DATA FOR THIS EXERCISE:
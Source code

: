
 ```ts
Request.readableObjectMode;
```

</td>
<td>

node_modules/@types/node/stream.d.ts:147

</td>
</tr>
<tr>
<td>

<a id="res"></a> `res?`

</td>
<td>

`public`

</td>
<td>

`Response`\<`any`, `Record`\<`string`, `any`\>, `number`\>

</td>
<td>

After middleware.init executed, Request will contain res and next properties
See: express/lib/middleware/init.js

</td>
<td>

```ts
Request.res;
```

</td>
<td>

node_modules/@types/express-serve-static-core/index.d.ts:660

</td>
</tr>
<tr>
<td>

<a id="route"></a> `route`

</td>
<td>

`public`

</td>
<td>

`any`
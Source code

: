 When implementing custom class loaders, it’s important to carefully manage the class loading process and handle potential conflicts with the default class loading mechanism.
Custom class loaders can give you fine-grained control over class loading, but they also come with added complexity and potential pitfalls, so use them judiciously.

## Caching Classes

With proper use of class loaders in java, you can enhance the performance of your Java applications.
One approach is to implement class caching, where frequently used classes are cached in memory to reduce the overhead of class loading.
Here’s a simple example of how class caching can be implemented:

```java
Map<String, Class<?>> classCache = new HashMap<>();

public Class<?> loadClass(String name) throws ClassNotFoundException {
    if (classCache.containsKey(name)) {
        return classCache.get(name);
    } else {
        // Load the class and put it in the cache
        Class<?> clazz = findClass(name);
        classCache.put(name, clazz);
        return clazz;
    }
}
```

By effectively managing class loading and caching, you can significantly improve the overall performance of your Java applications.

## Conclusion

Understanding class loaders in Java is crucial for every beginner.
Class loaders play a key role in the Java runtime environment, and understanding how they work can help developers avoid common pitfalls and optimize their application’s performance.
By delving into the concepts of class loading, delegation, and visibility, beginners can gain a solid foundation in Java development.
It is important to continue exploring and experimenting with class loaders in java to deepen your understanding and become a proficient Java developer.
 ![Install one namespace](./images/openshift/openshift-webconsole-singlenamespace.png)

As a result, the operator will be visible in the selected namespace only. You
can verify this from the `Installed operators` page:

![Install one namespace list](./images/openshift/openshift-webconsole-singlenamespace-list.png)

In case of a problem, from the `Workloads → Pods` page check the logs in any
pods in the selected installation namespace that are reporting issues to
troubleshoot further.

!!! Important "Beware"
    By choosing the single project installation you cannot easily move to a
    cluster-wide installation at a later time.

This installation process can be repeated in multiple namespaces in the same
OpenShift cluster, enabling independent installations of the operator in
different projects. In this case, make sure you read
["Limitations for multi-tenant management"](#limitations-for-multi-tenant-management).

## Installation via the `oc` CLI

ABOUT THIS EXERCISE: In the entries above, find each line with the string "Request" and copy it.

RESPONSE BELOW:
Request.readableObjectMode;
After middleware.init executed, Request will contain res and next properties
Request.res;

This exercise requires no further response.